▶ _TASK GOAL_: Report the lines of the data below that contain the string "Slack".

:: DATA TO EXAMINE

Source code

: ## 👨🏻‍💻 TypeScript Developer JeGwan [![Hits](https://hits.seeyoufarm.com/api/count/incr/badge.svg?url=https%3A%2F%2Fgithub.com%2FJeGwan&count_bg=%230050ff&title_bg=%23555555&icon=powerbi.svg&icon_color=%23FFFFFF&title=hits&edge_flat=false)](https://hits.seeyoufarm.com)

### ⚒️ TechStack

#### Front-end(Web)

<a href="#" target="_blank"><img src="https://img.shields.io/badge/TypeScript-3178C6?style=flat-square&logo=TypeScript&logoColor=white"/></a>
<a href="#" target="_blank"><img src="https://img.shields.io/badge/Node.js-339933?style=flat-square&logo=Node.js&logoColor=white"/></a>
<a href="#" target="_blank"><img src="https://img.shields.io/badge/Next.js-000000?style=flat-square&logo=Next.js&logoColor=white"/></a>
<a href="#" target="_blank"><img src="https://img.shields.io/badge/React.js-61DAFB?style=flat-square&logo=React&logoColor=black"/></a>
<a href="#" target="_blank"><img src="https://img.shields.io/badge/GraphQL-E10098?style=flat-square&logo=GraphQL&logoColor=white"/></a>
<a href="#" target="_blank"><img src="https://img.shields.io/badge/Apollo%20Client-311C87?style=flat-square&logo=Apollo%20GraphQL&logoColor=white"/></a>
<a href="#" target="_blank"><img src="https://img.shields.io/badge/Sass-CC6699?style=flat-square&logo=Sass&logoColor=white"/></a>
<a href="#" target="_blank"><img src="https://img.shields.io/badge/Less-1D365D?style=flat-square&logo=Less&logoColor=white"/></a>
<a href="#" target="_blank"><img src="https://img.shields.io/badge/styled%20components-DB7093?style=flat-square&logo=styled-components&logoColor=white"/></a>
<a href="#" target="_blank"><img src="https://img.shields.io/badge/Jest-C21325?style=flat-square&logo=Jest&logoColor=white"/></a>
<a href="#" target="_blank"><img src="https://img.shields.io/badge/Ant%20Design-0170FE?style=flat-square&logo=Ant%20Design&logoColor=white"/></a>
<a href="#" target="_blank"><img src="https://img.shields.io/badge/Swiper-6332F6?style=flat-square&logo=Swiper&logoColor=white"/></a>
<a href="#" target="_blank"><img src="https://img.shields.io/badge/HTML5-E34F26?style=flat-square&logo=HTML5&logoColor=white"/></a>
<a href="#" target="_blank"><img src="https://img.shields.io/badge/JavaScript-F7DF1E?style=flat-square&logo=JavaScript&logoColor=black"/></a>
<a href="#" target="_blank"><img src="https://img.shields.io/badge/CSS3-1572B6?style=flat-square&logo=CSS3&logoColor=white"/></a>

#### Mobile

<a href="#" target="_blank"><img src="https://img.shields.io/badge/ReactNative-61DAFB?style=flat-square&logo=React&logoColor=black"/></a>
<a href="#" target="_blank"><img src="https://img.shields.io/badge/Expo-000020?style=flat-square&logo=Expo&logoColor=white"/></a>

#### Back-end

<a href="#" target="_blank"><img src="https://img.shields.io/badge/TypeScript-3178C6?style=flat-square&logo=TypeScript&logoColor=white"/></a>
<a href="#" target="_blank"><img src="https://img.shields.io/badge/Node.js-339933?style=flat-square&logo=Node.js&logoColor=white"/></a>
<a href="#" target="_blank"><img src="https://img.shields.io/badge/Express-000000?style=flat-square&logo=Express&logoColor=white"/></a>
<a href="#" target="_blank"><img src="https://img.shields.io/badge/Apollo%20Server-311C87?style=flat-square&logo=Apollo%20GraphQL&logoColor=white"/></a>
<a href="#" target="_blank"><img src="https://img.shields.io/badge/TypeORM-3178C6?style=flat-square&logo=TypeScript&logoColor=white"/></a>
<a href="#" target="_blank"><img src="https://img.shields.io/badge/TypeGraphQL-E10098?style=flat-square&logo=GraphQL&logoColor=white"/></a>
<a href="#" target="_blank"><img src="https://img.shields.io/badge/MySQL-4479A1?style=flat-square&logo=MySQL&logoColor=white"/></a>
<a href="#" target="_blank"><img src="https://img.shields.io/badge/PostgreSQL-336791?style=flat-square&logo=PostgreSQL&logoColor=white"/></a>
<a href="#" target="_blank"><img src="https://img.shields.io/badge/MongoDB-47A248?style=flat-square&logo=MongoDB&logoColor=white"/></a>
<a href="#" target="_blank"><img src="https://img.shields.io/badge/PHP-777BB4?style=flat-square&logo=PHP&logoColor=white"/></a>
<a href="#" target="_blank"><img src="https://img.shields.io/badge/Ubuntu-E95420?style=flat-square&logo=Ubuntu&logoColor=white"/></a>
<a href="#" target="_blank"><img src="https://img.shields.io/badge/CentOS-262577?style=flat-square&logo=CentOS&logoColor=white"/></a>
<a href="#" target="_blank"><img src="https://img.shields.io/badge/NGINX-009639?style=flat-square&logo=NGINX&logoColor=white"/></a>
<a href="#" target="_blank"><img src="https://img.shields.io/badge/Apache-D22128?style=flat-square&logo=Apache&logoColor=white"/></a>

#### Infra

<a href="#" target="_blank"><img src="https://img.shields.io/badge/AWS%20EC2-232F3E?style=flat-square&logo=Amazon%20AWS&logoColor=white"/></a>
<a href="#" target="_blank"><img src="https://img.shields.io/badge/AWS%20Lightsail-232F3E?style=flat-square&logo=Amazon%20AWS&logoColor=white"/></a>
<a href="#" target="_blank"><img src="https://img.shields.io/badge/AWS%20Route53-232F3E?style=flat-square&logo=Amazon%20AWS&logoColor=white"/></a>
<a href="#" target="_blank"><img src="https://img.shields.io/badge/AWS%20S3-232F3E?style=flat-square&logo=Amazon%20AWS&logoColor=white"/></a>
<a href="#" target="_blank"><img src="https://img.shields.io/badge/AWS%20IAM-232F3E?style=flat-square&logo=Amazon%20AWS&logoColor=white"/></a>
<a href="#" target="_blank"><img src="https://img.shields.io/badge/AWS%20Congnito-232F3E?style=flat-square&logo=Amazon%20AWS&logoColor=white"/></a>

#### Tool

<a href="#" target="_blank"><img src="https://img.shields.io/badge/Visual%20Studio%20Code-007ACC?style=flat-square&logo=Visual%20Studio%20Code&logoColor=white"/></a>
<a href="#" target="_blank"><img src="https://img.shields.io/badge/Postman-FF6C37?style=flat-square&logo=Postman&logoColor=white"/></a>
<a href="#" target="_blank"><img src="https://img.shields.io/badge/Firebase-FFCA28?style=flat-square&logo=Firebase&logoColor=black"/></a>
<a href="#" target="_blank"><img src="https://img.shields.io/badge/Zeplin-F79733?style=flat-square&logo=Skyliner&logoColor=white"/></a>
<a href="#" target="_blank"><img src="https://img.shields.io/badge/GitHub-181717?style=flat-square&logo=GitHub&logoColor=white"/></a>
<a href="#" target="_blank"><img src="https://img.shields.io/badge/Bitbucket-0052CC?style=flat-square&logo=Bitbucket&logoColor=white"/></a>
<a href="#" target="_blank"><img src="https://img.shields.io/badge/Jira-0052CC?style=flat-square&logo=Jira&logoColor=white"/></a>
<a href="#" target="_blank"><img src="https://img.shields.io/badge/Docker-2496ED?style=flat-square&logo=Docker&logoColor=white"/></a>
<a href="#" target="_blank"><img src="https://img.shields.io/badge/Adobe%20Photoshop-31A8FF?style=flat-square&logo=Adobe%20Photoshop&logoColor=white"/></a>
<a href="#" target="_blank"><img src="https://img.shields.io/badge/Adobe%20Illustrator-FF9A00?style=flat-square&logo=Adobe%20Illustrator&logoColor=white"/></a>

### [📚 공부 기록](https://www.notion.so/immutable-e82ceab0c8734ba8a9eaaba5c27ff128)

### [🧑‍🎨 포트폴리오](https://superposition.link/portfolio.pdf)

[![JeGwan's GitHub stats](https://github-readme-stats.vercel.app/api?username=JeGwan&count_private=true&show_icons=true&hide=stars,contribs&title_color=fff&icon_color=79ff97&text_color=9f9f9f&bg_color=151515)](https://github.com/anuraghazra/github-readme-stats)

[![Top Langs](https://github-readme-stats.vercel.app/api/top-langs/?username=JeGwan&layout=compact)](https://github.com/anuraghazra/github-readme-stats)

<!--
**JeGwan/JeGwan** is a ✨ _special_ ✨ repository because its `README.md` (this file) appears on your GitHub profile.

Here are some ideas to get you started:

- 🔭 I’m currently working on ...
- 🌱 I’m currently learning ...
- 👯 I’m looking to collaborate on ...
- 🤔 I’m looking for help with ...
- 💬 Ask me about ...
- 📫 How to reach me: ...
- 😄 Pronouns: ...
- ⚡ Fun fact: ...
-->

::::
:: DATA TO EXAMINE

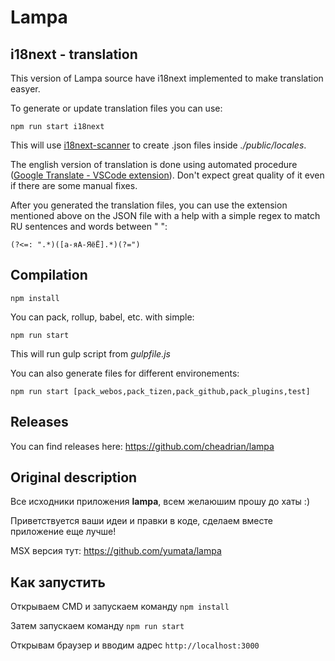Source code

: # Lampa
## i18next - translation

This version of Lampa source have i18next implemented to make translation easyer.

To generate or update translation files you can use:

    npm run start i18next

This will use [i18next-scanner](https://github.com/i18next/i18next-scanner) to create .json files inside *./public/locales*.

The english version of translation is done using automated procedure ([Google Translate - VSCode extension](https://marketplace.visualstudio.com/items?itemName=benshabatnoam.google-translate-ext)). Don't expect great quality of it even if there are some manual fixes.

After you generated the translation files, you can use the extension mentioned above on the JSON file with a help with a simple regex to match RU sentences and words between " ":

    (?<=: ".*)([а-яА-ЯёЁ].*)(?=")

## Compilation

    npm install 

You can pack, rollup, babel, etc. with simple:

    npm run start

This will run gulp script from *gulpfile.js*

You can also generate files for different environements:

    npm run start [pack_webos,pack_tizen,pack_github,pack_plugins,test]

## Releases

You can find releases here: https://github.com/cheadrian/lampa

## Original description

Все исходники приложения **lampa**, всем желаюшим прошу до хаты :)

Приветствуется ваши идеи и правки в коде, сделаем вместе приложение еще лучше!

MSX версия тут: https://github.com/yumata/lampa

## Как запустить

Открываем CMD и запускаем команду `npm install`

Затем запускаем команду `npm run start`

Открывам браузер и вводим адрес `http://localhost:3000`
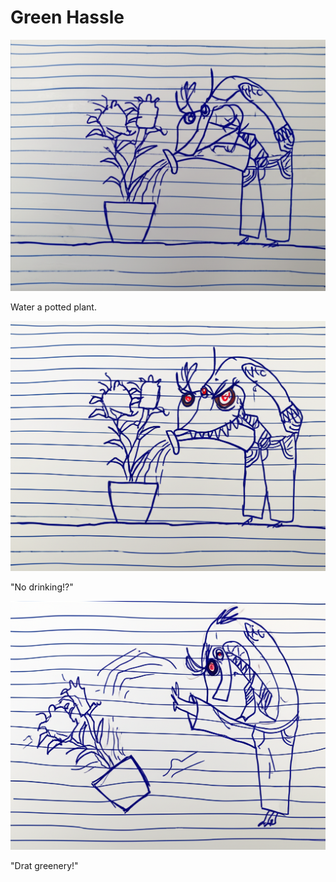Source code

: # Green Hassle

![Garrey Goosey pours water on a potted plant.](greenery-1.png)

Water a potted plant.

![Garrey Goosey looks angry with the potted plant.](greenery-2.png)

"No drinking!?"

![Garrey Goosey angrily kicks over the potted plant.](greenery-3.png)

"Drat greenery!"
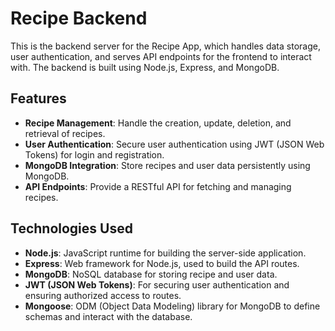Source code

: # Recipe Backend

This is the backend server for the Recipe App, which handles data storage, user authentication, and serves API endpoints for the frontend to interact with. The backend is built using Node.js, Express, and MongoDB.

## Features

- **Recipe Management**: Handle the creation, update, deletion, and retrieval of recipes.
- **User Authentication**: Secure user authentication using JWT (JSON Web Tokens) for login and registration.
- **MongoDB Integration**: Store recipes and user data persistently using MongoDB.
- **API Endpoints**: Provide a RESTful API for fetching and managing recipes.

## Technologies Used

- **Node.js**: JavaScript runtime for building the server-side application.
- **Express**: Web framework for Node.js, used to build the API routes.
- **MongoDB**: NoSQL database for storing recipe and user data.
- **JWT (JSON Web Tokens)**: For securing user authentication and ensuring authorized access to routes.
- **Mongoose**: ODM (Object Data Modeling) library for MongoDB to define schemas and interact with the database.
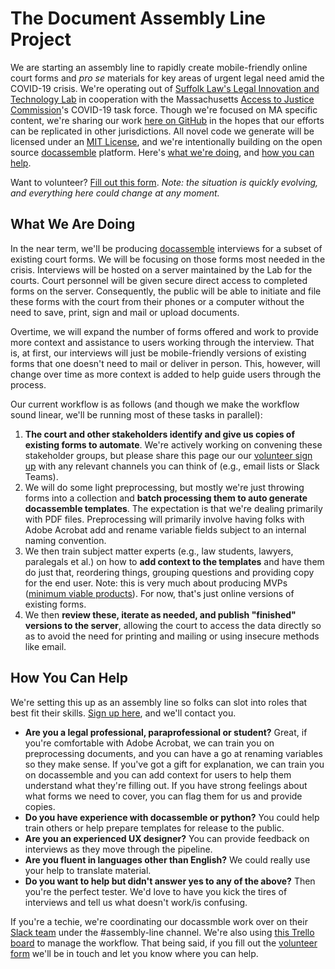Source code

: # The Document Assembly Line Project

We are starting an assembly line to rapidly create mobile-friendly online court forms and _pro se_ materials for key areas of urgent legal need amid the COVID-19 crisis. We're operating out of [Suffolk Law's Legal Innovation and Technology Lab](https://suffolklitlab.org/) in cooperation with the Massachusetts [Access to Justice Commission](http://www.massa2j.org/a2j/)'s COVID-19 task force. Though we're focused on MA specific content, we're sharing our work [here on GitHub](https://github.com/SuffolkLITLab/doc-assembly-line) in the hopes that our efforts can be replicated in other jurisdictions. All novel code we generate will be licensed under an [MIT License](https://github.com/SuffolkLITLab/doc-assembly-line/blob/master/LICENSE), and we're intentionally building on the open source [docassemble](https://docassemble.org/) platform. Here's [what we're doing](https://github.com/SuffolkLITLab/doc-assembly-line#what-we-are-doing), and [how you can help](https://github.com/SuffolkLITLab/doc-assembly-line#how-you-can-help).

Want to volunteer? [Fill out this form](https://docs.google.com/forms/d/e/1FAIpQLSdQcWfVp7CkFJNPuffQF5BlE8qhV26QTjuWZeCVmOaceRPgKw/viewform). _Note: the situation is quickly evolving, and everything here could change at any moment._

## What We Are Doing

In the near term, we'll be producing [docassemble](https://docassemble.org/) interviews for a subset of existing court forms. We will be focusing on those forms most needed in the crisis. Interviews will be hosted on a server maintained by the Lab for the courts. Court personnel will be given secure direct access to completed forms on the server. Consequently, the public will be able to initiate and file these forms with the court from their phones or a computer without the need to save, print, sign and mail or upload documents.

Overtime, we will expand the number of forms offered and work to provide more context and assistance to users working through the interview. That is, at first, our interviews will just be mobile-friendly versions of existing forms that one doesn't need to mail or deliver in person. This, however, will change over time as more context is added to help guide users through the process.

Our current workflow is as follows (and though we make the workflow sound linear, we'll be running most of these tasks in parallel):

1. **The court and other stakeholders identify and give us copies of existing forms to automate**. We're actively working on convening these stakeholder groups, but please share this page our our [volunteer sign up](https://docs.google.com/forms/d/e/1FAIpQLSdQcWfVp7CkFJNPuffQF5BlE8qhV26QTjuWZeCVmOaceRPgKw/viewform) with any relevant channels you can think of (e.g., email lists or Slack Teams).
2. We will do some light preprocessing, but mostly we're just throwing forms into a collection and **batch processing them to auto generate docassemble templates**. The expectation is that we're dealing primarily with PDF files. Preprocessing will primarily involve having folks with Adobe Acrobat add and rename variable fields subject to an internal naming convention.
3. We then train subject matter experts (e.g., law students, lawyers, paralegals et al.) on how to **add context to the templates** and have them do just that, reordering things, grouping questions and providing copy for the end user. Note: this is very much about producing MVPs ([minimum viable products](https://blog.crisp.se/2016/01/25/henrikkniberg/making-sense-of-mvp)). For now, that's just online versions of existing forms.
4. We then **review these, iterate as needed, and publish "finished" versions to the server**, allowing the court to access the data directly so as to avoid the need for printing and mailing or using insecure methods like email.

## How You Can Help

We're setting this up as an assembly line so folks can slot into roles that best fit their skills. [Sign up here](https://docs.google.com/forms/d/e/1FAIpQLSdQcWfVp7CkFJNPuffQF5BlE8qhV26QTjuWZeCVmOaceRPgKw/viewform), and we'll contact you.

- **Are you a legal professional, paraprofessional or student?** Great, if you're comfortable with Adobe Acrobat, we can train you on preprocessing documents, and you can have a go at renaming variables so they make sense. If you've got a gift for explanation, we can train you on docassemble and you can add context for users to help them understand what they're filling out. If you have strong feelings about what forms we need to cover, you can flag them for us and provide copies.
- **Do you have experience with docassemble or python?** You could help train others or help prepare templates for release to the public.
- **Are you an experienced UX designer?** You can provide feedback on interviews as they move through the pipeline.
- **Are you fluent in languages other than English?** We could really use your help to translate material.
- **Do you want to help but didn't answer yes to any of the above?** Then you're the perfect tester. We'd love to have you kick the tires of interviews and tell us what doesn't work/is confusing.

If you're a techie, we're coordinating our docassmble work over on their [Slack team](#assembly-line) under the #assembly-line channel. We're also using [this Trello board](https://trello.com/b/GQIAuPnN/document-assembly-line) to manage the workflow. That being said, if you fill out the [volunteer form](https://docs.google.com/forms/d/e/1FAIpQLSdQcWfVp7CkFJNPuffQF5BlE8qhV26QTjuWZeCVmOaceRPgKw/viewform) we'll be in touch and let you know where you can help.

::::

▶ _ANSWER BOX_:
1. **The court and other stakeholders identify and give us copies of existing forms to automate**. We're actively working on convening these stakeholder groups, but please share this page our our [volunteer sign up](https://docs.google.com/forms/d/e/1FAIpQLSdQcWfVp7CkFJNPuffQF5BlE8qhV26QTjuWZeCVmOaceRPgKw/viewform) with any relevant channels you can think of (e.g., email lists or Slack Teams).
If you're a techie, we're coordinating our docassmble work over on their [Slack team](#assembly-line) under the #assembly-line channel. We're also using [this Trello board](https://trello.com/b/GQIAuPnN/document-assembly-line) to manage the workflow. That being said, if you fill out the [volunteer form](https://docs.google.com/forms/d/e/1FAIpQLSdQcWfVp7CkFJNPuffQF5BlE8qhV26QTjuWZeCVmOaceRPgKw/viewform) we'll be in touch and let you know where you can help.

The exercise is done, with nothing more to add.